## [Exercise prompt]
For the data that follows, state how many lines hold the string "Processing", giving the number by itself.

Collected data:
========
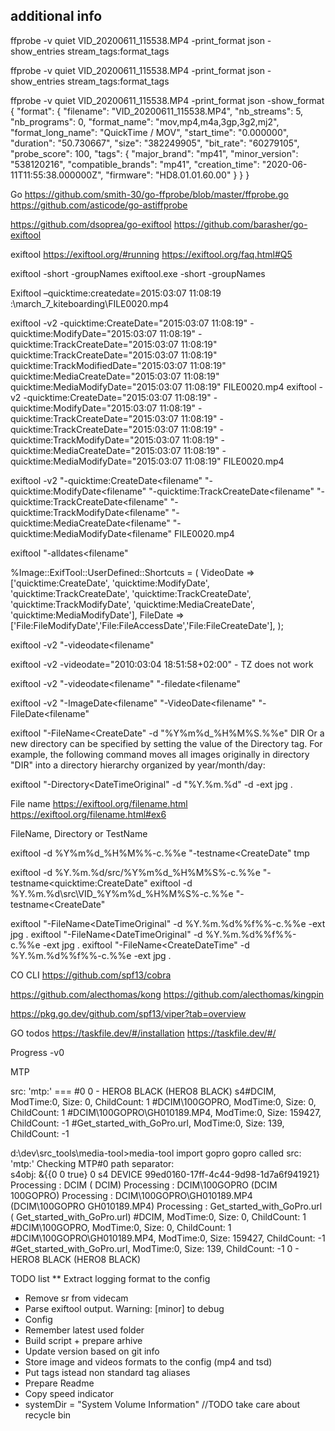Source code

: 



## additional info
ffprobe -v quiet VID_20200611_115538.MP4 -print_format json -show_entries stream_tags:format_tags

ffprobe -v quiet VID_20200611_115538.MP4 -print_format json -show_entries stream_tags:format_tags


ffprobe -v quiet VID_20200611_115538.MP4 -print_format json  -show_format
{
    "format": {
        "filename": "VID_20200611_115538.MP4",
        "nb_streams": 5,
        "nb_programs": 0,
        "format_name": "mov,mp4,m4a,3gp,3g2,mj2",
        "format_long_name": "QuickTime / MOV",
        "start_time": "0.000000",
        "duration": "50.730667",
        "size": "382249905",
        "bit_rate": "60279105",
        "probe_score": 100,
        "tags": {
            "major_brand": "mp41",
            "minor_version": "538120216",
            "compatible_brands": "mp41",
            "creation_time": "2020-06-11T11:55:38.000000Z",
            "firmware": "HD8.01.01.60.00"
        }
    }
}


Go
https://github.com/smith-30/go-ffprobe/blob/master/ffprobe.go
https://github.com/asticode/go-astiffprobe

https://github.com/dsoprea/go-exiftool
https://github.com/barasher/go-exiftool


exiftool
https://exiftool.org/#running
https://exiftool.org/faq.html#Q5

exiftool -short -groupNames 
exiftool.exe -short -groupNames

Exiftool –quicktime:createdate=2015:03:07 11:08:19 :\march_7_kiteboarding\FILE0020.mp4

exiftool -v2 -quicktime:CreateDate="2015:03:07 11:08:19" -quicktime:ModifyDate="2015:03:07 11:08:19" -quicktime:TrackCreateDate="2015:03:07 11:08:19" quicktime:TrackCreateDate="2015:03:07 11:08:19" quicktime:TrackModifiedDate="2015:03:07 11:08:19" quicktime:MediaCreateDate="2015:03:07 11:08:19" quicktime:MediaModifyDate="2015:03:07 11:08:19" FILE0020.mp4
exiftool -v2 -quicktime:CreateDate="2015:03:07 11:08:19" -quicktime:ModifyDate="2015:03:07 11:08:19" -quicktime:TrackCreateDate="2015:03:07 11:08:19" -quicktime:TrackCreateDate="2015:03:07 11:08:19" -quicktime:TrackModifyDate="2015:03:07 11:08:19" -quicktime:MediaCreateDate="2015:03:07 11:08:19" -quicktime:MediaModifyDate="2015:03:07 11:08:19" FILE0020.mp4


exiftool -v2 "-quicktime:CreateDate<filename" "-quicktime:ModifyDate<filename" "-quicktime:TrackCreateDate<filename" "-quicktime:TrackCreateDate<filename" "-quicktime:TrackModifyDate<filename" "-quicktime:MediaCreateDate<filename" "-quicktime:MediaModifyDate<filename" FILE0020.mp4

exiftool "-alldates<filename"


%Image::ExifTool::UserDefined::Shortcuts = (
    VideoDate => ['quicktime:CreateDate', 'quicktime:ModifyDate', 'quicktime:TrackCreateDate', 'quicktime:TrackCreateDate', 'quicktime:TrackModifyDate', 'quicktime:MediaCreateDate', 'quicktime:MediaModifyDate'],
    FileDate => ['File:FileModifyDate','File:FileAccessDate','File:FileCreateDate'],
);


exiftool -v2 "-videodate<filename"

exiftool -v2 -videodate="2010:03:04 18:51:58+02:00" - TZ does not work

exiftool -v2 "-videodate<filename" "-filedate<filename"

exiftool -v2 "-ImageDate<filename" "-VideoDate<filename" "-FileDate<filename"




exiftool "-FileName<CreateDate" -d "%Y%m%d_%H%M%S.%%e" DIR
Or a new directory can be specified by setting the value of the Directory tag. For example, the following command moves all images originally in directory "DIR" into a directory hierarchy organized by year/month/day:

exiftool "-Directory<DateTimeOriginal" -d "%Y.%m.%d" -d -ext jpg .



File name
https://exiftool.org/filename.html
https://exiftool.org/filename.html#ex6

FileName, Directory or TestName 


exiftool -d %Y%m%d_%H%M%%-c.%%e "-testname<CreateDate" tmp


exiftool -d  %Y.%m.%d/src/%Y%m%d_%H%M%S%-c.%%e "-testname<quicktime:CreateDate" 
exiftool -d %Y.%m.%d\src\VID_%Y%m%d_%H%M%S%-c.%%e "-testname<CreateDate"




exiftool "-FileName<DateTimeOriginal" -d %Y.%m.%d\%%f%%-c.%%e -ext jpg .
exiftool "-FileName<DateTimeOriginal" -d %Y.%m.%d\%%f%%-c.%%e -ext jpg .
exiftool "-FileName<CreateDateTime" -d %Y.%m.%d\%%f%%-c.%%e -ext jpg .





CO CLI
https://github.com/spf13/cobra

https://github.com/alecthomas/kong
https://github.com/alecthomas/kingpin



https://pkg.go.dev/github.com/spf13/viper?tab=overview


GO todos
https://taskfile.dev/#/installation
https://taskfile.dev/#/




Progress
-v0 


MTP



src: 'mtp:'
=== #0
0 - HERO8 BLACK (HERO8 BLACK)
s4#DCIM, ModTime:0, Size: 0, ChildCount: 1
#DCIM\100GOPRO, ModTime:0, Size: 0, ChildCount: 1
#DCIM\100GOPRO\GH010189.MP4, ModTime:0, Size: 159427, ChildCount: -1
#Get_started_with_GoPro.url, ModTime:0, Size: 139, ChildCount: -1


d:\dev\src\_tools\media-tool>media-tool import gopro
gopro called
src: 'mtp:'
Checking MTP#0
path separator: \
s4obj: &{{0 0 true} 0 s4 DEVICE  99ed0160-17ff-4c44-9d98-1d7a6f941921}
Processing : DCIM ( DCIM)
Processing : DCIM\100GOPRO (DCIM 100GOPRO)
Processing : DCIM\100GOPRO\GH010189.MP4 (DCIM\100GOPRO GH010189.MP4)
Processing : Get_started_with_GoPro.url ( Get_started_with_GoPro.url)
#DCIM, ModTime:0, Size: 0, ChildCount: 1
#DCIM\100GOPRO, ModTime:0, Size: 0, ChildCount: 1
#DCIM\100GOPRO\GH010189.MP4, ModTime:0, Size: 159427, ChildCount: -1
#Get_started_with_GoPro.url, ModTime:0, Size: 139, ChildCount: -1
0 - HERO8 BLACK (HERO8 BLACK)



TODO list
** Extract logging format to the config
* Remove sr from videcam
* Parse exiftool output. Warning: [minor] to debug
* Config
* Remember latest used folder
* Build script + prepare arhive
* Update version based on git info
* Store image and videos formats to the config (mp4 and tsd)
* Put tags istead non standard tag aliases
* Prepare Readme
* Copy speed indicator
* systemDir = "System Volume Information" //TODO take care about recycle bin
========
## [Solution to this problem]
4